Mass deportations could be devastating to Nevada’s immigrant-reliant economy. The state has the second-highest unemployment rate in the nation at 5.4%, behind Washington D.C. at 5.5%. Nevada’s labor force participation rate climbed to 63% in July, but is still down from its pre-pandemic high of 64.5%, according to the Department of Labor.
“Workers, regardless of their immigration status, are protected by the labor laws in this country for a reason. It’s not only the right thing to do, if you create a whole group of workers who are vulnerable because of their status, it increases exploitation,” she told the Current. “It just creates a group of people who are so vulnerable to abuse of any kind, and rhetoric, or a plan of mass deportation, feeds into that.”

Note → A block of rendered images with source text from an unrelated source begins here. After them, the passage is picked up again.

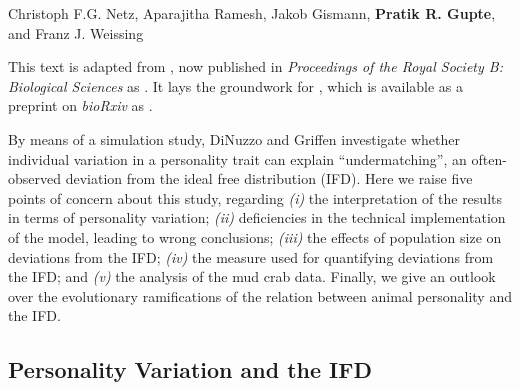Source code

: 
\pagestyle{plain}

\begingroup

\let\clearpage\relax
\let\cleardoublepage\relax
\let\cleardoublepage\relax

\begin{interludeenv}

\renewcommand\thefigure{\theinterludes-\arabic{figure}}
\setcounter{figure}{0}
\setcounter{footnote}{0}


\label{box:details}

	\noindent Christoph F.G. Netz, Aparajitha Ramesh, Jakob Gismann, \textbf{Pratik R. Gupte}, and Franz J. Weissing

	\medskip

	\noindent {\large{$\Delta$}} {This text is adapted from \citet{netz2022}, now published in \textit{Proceedings of the Royal Society B: Biological Sciences} as .
	It lays the groundwork for \textcite{netz2022b}, which is available as a preprint on \textit{bioRxiv} as .
	}

	\medskip

	By means of a simulation study, DiNuzzo and Griffen  investigate whether individual variation in a personality trait can explain ``undermatching'', an often-observed deviation from the ideal free distribution (IFD). 
	Here we raise five points of concern about this study, regarding \emph{(i)} the interpretation of the results in terms of personality variation; \emph{(ii)} deficiencies in the technical implementation of the model, leading to wrong conclusions; \emph{(iii)} the effects of population size on deviations from the IFD; \emph{(iv)} the measure used for quantifying deviations from the IFD; and \emph{(v)} the analysis of the mud crab data. 
	Finally, we give an outlook over the evolutionary ramifications of the relation between animal personality and the IFD.
	
	\subsection*{Personality Variation and the IFD}
	

\end{interludeenv}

Su says Trump’s plan is not only anti-immigrant, it’s anti-worker. His rhetoric, she says, has “been hateful, and it’s been racist, and there’s no place for that in our workplaces or our communities. That kind of rhetoric feeds it and fans it.”
‘Opportunity infrastructure’
Working people, she says, “are in a moment, not by accident, but because this administration has been so focused on putting workers first, and putting the economy where workers do well.”
“By supporting the right to organize, we’re seeing workers gain more power in the workplace,” she said, and that in turn is helping to drive “a record recovery from the pandemic and it’s creating more prosperity all around.”
While billions of dollars pour into communities via the Biden administration’s Investing in America agenda, Su says she’s focused on “opportunity infrastructure” and connecting people from all walks of life with good jobs by eliminating obstacles such as lack of transportation or child care.
In 2023, Congress funded more than $1 billion to train dislocated workers, $880 million for adult workers, and $927 million for youth, as part of the Workforce Innovation and Opportunity Act (WIOA).
Su notes the Biden administration is out to break the cycle of poverty resulting from the low pay of in-demand jobs such as cashier, cook, and home care worker – jobs traditionally held by women, people of color and immigrants.
“When I first came to the Department of Labor, WIOA dollars were systematically resulting in Black workers being placed in jobs that paid less than their counterparts. We set about to address that,” she said, adding each state is now required to submit an equity data report.
“In this administration, we believe that every job should be a good job, and preferably a union job,” she said. “We’re creating the pathways to get to them.”